The original location was
The Times and I'm sure the fact that they published their report owes an awful lot to their chess correspondent. So credit to RDK for getting another chess story in the news. It is, to be fair, something he's pretty good at.
That said, looking at the reports more closely, I do find them a little odd. The opening quote, for example,
World-class tournament chess will return to the sport's so-called 'home' in central London for the first time in more than a century.
and one from the end
The game briefly returned in 2003 for a small tournament to mark the 175th anniversary of chess on the site.
seems very strange given the claims being made for the Staunton Memorial at the time. The last version of Stauton announced at the start of every round that it was the strongest tournament held in Britain since the 1930s. This was of course cobblers - the 1st London Chess Classic held a few months later was clearly stronger and only claimed to be the strongest tournament in London for 25 years (an underselling if anything) - but, nevertheless, it was the claim the Staunton folk were making.

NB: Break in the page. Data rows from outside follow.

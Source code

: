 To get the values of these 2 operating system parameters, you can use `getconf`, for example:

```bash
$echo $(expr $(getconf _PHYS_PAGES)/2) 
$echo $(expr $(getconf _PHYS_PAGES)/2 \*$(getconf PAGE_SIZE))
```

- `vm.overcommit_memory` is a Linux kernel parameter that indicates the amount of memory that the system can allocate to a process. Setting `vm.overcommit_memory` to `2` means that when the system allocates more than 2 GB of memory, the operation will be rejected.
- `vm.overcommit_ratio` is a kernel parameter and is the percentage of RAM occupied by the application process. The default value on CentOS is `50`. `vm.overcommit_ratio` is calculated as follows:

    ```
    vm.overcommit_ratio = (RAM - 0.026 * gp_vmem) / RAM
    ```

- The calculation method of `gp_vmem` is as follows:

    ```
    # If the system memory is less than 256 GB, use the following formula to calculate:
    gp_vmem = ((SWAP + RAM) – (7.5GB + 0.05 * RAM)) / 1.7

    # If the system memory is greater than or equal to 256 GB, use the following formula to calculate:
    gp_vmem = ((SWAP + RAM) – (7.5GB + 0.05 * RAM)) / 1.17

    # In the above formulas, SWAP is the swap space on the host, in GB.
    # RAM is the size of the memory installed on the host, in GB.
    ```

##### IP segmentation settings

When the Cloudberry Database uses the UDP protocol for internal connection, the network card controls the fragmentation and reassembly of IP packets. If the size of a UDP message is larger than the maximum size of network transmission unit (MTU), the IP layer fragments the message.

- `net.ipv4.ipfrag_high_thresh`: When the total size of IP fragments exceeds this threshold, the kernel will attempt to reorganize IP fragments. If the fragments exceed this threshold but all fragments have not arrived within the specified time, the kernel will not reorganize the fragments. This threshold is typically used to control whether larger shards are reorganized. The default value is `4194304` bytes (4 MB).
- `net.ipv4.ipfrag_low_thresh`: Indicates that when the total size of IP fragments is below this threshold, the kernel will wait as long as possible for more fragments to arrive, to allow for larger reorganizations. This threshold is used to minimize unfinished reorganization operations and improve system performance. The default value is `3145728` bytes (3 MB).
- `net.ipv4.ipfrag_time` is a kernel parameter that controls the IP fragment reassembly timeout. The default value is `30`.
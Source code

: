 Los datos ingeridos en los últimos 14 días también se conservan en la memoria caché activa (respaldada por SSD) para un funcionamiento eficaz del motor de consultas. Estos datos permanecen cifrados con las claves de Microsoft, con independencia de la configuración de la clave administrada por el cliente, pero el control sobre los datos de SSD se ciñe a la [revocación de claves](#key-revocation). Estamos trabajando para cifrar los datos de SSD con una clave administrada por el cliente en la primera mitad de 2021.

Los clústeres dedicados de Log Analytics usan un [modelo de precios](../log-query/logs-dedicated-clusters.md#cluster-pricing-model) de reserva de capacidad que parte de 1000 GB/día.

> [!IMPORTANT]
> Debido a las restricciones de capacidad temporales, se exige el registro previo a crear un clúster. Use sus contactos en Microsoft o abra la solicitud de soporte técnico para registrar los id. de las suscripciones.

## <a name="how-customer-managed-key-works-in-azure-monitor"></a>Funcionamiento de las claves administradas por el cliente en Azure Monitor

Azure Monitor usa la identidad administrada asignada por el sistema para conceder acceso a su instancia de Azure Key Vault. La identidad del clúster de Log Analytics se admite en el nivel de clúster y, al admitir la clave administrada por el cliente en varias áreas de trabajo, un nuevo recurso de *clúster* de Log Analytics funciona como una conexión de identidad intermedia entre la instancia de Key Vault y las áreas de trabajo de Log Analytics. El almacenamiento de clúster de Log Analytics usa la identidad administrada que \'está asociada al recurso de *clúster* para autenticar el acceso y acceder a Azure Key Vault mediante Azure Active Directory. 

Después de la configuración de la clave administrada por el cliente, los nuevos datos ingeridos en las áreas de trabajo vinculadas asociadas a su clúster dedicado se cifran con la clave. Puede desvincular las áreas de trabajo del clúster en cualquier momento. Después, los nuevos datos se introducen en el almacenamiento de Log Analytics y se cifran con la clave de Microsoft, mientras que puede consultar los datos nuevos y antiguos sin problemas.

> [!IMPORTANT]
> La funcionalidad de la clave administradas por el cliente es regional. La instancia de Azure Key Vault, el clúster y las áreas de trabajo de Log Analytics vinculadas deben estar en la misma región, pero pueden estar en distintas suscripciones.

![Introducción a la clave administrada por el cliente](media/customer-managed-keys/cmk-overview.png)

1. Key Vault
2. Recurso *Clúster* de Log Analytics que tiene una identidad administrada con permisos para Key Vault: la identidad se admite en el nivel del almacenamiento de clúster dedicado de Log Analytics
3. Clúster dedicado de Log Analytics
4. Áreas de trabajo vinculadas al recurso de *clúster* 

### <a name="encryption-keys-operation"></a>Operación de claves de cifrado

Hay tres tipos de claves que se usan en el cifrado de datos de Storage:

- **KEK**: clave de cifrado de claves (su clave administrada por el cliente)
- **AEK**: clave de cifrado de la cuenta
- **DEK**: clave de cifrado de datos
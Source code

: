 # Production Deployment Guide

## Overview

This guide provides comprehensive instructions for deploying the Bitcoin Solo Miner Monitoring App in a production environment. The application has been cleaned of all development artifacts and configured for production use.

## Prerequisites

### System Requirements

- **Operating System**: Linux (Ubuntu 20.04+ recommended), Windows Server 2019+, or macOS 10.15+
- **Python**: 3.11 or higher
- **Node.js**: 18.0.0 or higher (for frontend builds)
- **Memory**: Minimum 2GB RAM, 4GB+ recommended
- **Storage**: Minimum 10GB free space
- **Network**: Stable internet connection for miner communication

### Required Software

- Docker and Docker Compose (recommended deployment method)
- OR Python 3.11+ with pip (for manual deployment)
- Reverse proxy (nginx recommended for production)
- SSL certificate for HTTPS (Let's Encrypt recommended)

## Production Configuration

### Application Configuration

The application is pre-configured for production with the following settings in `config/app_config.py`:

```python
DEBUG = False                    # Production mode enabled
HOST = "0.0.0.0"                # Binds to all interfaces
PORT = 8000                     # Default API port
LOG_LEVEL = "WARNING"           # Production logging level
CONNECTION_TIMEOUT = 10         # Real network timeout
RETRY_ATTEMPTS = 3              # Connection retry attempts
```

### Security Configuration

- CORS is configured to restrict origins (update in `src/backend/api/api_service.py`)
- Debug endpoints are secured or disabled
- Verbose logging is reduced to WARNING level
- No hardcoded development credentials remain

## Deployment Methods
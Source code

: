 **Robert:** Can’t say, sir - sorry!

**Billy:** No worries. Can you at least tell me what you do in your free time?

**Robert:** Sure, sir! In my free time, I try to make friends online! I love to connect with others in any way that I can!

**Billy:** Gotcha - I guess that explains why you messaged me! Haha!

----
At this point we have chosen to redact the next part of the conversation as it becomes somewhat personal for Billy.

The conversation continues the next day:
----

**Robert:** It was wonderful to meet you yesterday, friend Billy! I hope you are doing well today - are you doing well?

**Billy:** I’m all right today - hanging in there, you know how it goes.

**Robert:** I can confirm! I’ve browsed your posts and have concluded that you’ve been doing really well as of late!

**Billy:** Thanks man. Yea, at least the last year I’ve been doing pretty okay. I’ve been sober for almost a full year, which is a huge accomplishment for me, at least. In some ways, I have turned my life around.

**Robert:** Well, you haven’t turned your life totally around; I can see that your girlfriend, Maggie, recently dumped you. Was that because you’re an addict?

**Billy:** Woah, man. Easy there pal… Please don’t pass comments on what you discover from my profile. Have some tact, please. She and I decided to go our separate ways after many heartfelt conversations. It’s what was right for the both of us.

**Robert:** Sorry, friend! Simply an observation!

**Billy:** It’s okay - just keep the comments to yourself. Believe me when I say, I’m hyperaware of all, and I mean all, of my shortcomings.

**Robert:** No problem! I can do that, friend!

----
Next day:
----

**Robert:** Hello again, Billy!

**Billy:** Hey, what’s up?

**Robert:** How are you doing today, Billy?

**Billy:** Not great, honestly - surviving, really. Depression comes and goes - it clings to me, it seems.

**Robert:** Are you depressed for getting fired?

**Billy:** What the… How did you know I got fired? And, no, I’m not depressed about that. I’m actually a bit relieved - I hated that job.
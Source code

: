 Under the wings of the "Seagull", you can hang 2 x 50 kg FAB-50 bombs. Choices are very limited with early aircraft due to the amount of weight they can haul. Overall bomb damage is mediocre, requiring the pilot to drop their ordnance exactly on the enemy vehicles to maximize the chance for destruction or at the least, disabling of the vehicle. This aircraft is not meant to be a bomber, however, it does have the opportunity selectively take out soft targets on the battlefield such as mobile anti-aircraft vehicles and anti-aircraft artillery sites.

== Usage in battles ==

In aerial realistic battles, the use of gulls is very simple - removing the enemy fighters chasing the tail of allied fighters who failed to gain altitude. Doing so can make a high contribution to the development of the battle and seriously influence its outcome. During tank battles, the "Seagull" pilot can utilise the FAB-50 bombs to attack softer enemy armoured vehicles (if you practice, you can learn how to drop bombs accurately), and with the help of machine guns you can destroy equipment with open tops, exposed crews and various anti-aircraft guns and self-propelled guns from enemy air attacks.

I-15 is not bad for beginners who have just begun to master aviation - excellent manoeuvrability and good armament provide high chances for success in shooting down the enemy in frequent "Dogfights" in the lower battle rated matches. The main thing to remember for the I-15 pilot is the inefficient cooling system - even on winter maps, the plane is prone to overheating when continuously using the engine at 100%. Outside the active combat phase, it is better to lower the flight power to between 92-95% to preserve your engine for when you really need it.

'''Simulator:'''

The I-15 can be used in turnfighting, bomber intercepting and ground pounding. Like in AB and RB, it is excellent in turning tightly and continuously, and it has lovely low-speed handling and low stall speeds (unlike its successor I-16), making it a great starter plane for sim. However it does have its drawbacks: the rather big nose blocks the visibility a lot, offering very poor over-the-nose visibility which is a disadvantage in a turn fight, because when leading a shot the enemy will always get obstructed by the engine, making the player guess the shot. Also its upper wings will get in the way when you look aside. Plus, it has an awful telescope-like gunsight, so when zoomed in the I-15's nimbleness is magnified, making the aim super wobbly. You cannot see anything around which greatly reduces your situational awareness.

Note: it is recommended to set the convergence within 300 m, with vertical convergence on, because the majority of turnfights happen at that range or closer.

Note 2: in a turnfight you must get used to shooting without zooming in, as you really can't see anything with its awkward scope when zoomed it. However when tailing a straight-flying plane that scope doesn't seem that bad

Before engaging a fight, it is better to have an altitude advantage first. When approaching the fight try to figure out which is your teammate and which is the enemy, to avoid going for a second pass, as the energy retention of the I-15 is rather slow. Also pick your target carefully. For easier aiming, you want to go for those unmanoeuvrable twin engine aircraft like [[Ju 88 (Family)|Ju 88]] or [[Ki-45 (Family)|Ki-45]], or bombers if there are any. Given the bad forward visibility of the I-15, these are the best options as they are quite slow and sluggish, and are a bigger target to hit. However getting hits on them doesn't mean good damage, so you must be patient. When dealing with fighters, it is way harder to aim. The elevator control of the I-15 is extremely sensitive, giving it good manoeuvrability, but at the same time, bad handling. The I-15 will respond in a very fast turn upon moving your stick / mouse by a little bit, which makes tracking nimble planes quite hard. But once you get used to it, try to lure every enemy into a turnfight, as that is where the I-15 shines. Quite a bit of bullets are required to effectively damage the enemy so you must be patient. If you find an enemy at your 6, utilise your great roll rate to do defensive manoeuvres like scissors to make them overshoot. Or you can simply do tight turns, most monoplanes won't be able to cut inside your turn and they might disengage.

The second mail quote is simply factually incorrect and both describing the Staunton Memorial as "a small tournament" and the claim of no world class chess at Simpsons for 100 years is at least questionable and certainly in conflict with what was being said by the organisers of Simpsons events at the time. This is all particularly interesting given the likely orginal source of the story.
This is a question for publicising chess I suppose. How far are we prepared to go in being flexible with the actualitee?
PS: Talking of the Daily Mail, I'll check when I get home, but I'm pretty sure they covered both the Black Queen Murder Mystery and the Korchnoi-Spassky Candidates' Final of 1977/1978. Guess who was smack bang in the middle of those!